Sur les frais liés au litige :
7. Les dispositions de l’article L. 761-1 du code de justice administrative font obstacle à ce que soit mise à la charge de la commune d’Uchaud qui n’est pas, dans la présente instance, la partie perdante, la somme que demande la société Biraad au titre des frais exposés par elle et non compris dans les dépens. En revanche, il y a lieu de mettre à la charge de la société Biraad une somme de 1 200 euros qu’elle versera à la commune d’Uchaud au titre des mêmes dispositions.
D E C I D E :
Article 1er : Les requêtes de la société Biraad sont rejetées.
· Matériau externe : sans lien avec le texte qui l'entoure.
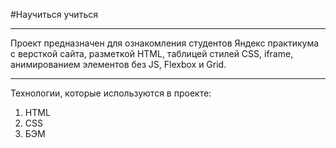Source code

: #Научиться учиться

---

Проект предназначен для ознакомления студентов Яндекс практикума с версткой сайта,
разметкой HTML, таблицей стилей CSS, iframe, анимированием элементов без JS,
Flexbox и Grid.

---

Технологии, которые используются в проекте:

1. HTML
2. CSS
3. БЭМ
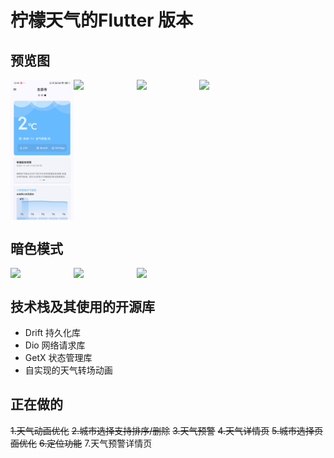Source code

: # 柠檬天气的Flutter 版本

## 预览图

<div style="display: flex;justify-content: flex-start">
<img src="pic/f761b8ba0547bda96671edd603221da7.jpeg" width="20%"/>
<img src="https://s3.bmp.ovh/imgs/2024/08/06/f2c28574f7846702.png" width="20%"/>
<img src="https://s3.bmp.ovh/imgs/2024/08/15/d1ddd36eab60aa42.png" width="20%"/>
<img src="https://s3.bmp.ovh/imgs/2024/08/06/eb46d15fe13145b2.png" width="20%"/>
</div>

## 暗色模式

<div style="display: flex;justify-content: flex-start">
<img src="https://s3.bmp.ovh/imgs/2024/10/14/06c20c276a958aba.jpg" width="20%"/>
<img src="https://s3.bmp.ovh/imgs/2024/10/14/9f8b17f35aa98009.jpg" width="20%"/>
<img src="https://s3.bmp.ovh/imgs/2024/10/14/8065da6cfdd00246.jpg" width="20%"/>
</div>

## 技术栈及其使用的开源库

- Drift 持久化库
- Dio 网络请求库
- GetX 状态管理库
- 自实现的天气转场动画

## 正在做的

~~1.天气动画优化~~
~~2.城市选择支持排序/删除~~
~~3.天气预警~~
~~4.天气详情页~~
~~5.城市选择页面优化~~
~~6.定位功能~~
7.天气预警详情页
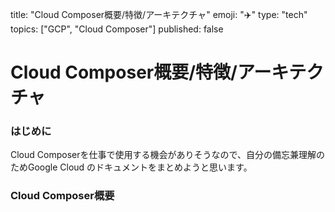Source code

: title: "Cloud Composer概要/特徴/アーキテクチャ"
emoji: "✈️"
type: "tech"
topics: ["GCP", "Cloud Composer"]
published: false

# Cloud Composer概要/特徴/アーキテクチャ

### はじめに
Cloud Composerを仕事で使用する機会がありそうなので、自分の備忘兼理解のためGoogle Cloud のドキュメントをまとめようと思います。

### Cloud Composer概要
Article 2 : La société Biraad versera à la commune d’Uchaud la somme de 1 200 euros au titre de l’article L. 761-1 du code de justice administrative.
Article 3 : Le présent jugement sera notifié à la société Biraad et à la commune d’Uchaud.
Délibéré après l’audience du 1er juillet 2025, à laquelle siégeaient :
Mme Boyer, présidente,
Mme Lahmar, conseillère,
Mme Hoenen, conseillère.
Rendu public par mise à disposition au greffe le 18 juillet 2025.
La rapporteure,
A-S. HOENEN
La présidente,
C. BOYERLa greffière,
N. LASNIER
La République mande et ordonne au préfet du Gard en ce qui le concerne ou à tous commissaires de justice à ce requis en ce qui concerne les voies de droit commun, contre les parties privées, de pourvoir à l’exécution de la présente décision.